Another instance may be former theists who still act in some ways as though they believe in God (an interesting mirror image of current theists who don't act as though they really believe what they profess to believe), though in my experience many of them consider it to be bad habit they're trying to break, so I'd be less inclined to call it belief in [dis]belief, I'd take that as something more akin to akrasia.
The placebo effect is weakened but doesn't disappear if you know it's a placebo.
Citation needed :)
Here's a study (honestly labeled placebo vs nothing) for irritable bowel syndrome.
I originally got it from a Science et Vie article on a study with four conditions (labeled as placebo vs as treatment; placebo vs treatment), can't remember what for.
I remember this from earlier, see my response in that thread, and my links to Silberman and Lipson.

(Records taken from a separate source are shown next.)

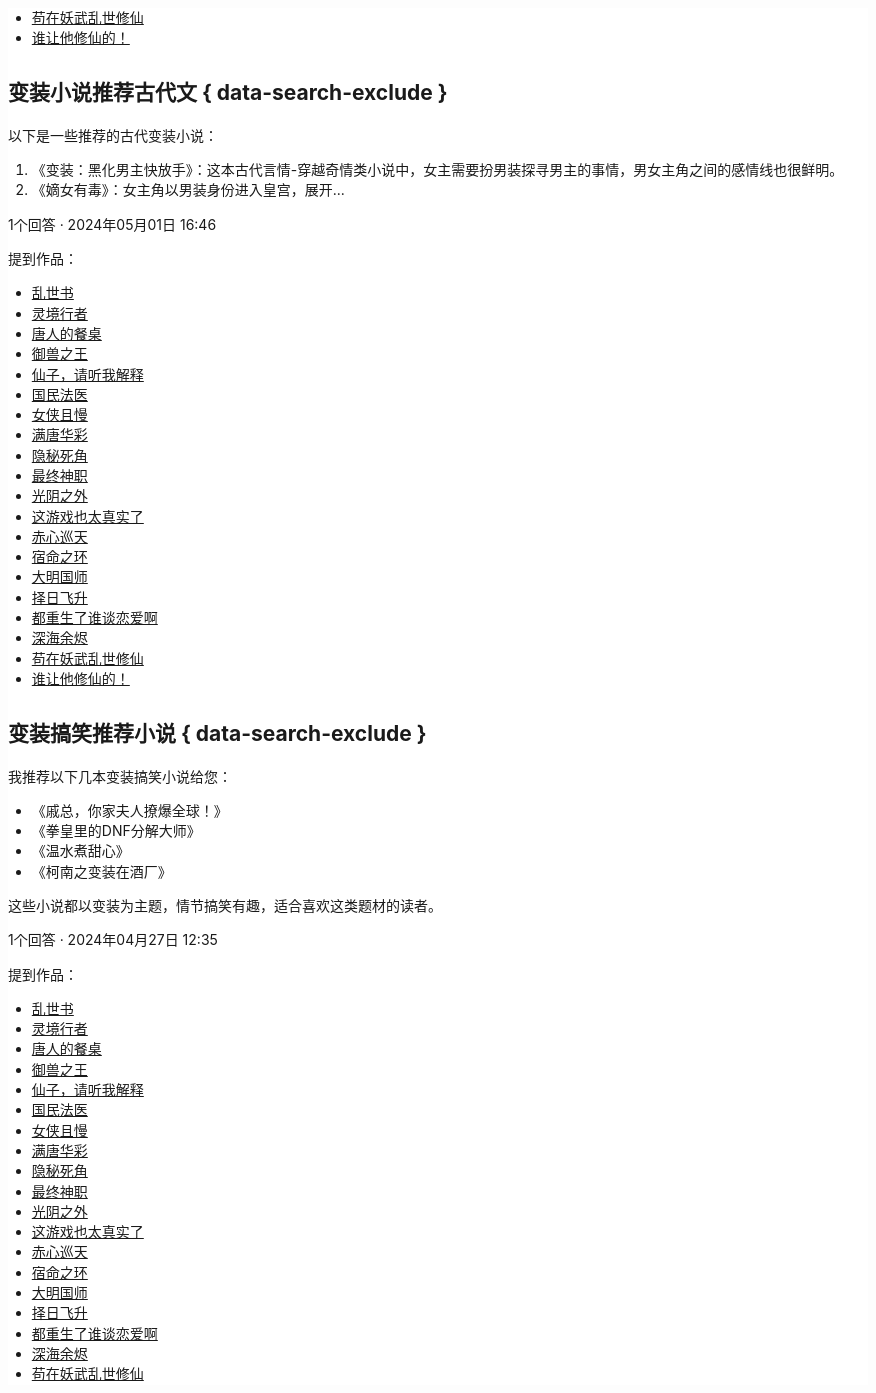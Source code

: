 - [苟在妖武乱世修仙](https://book.qq.com/book-detail/46305137)
- [谁让他修仙的！](https://book.qq.com/book-detail/46504904)

## 变装小说推荐古代文 { data-search-exclude }

以下是一些推荐的古代变装小说：
1. 《变装：黑化男主快放手》：这本古代言情-穿越奇情类小说中，女主需要扮男装探寻男主的事情，男女主角之间的感情线也很鲜明。
2. 《嫡女有毒》：女主角以男装身份进入皇宫，展开...

1个回答 · 2024年05月01日 16:46

提到作品：
- [乱世书](https://book.qq.com/book-detail/46010291)
- [灵境行者](https://book.qq.com/book-detail/41940621)
- [唐人的餐桌](https://book.qq.com/book-detail/43914374)
- [御兽之王](https://book.qq.com/book-detail/47090668)
- [仙子，请听我解释](https://book.qq.com/book-detail/45294721)
- [国民法医](https://book.qq.com/book-detail/43893441)
- [女侠且慢](https://book.qq.com/book-detail/44840014)
- [满唐华彩](https://book.qq.com/book-detail/47135031)
- [隐秘死角](https://book.qq.com/book-detail/46789359)
- [最终神职](https://book.qq.com/book-detail/47551502)
- [光阴之外](https://book.qq.com/book-detail/41777108)
- [这游戏也太真实了](https://book.qq.com/book-detail/39391348)
- [赤心巡天](https://book.qq.com/book-detail/26530091)
- [宿命之环](https://book.qq.com/book-detail/46370336)
- [大明国师](https://book.qq.com/book-detail/46099286)
- [择日飞升](https://book.qq.com/book-detail/42778366)
- [都重生了谁谈恋爱啊](https://book.qq.com/book-detail/47068783)
- [深海余烬](https://book.qq.com/book-detail/44360760)
- [苟在妖武乱世修仙](https://book.qq.com/book-detail/46305137)
- [谁让他修仙的！](https://book.qq.com/book-detail/46504904)

## 变装搞笑推荐小说 { data-search-exclude }

我推荐以下几本变装搞笑小说给您：
- 《戚总，你家夫人撩爆全球！》
- 《拳皇里的DNF分解大师》
- 《温水煮甜心》
- 《柯南之变装在酒厂》

这些小说都以变装为主题，情节搞笑有趣，适合喜欢这类题材的读者。

1个回答 · 2024年04月27日 12:35

提到作品：
- [乱世书](https://book.qq.com/book-detail/46010291)
- [灵境行者](https://book.qq.com/book-detail/41940621)
- [唐人的餐桌](https://book.qq.com/book-detail/43914374)
- [御兽之王](https://book.qq.com/book-detail/47090668)
- [仙子，请听我解释](https://book.qq.com/book-detail/45294721)
- [国民法医](https://book.qq.com/book-detail/43893441)
- [女侠且慢](https://book.qq.com/book-detail/44840014)
- [满唐华彩](https://book.qq.com/book-detail/47135031)
- [隐秘死角](https://book.qq.com/book-detail/46789359)
- [最终神职](https://book.qq.com/book-detail/47551502)
- [光阴之外](https://book.qq.com/book-detail/41777108)
- [这游戏也太真实了](https://book.qq.com/book-detail/39391348)
- [赤心巡天](https://book.qq.com/book-detail/26530091)
- [宿命之环](https://book.qq.com/book-detail/46370336)
- [大明国师](https://book.qq.com/book-detail/46099286)
- [择日飞升](https://book.qq.com/book-detail/42778366)
- [都重生了谁谈恋爱啊](https://book.qq.com/book-detail/47068783)
- [深海余烬](https://book.qq.com/book-detail/44360760)
- [苟在妖武乱世修仙](https://book.qq.com/book-detail/46305137)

The study may well be measuring patients' tendency to want to fulfill doctors' expectations rather than any effect on the actual symptoms.
I agree this study is a bit silly. I'll try to dig up the one I saw, but promise nothing.
Agree that the placebo effect may contain lying to doctors. There may also be some regression to the mean - people who are too healthy are excluded from the study, so when everyone moves at random the ones sick enough to be selected get healthier.
My understanding is that the studies establishing a placebo effect were controlled in a way that'd rule out regression to the mean as a cause of the perceived improvements. Lying to doctors does sound plausible, though.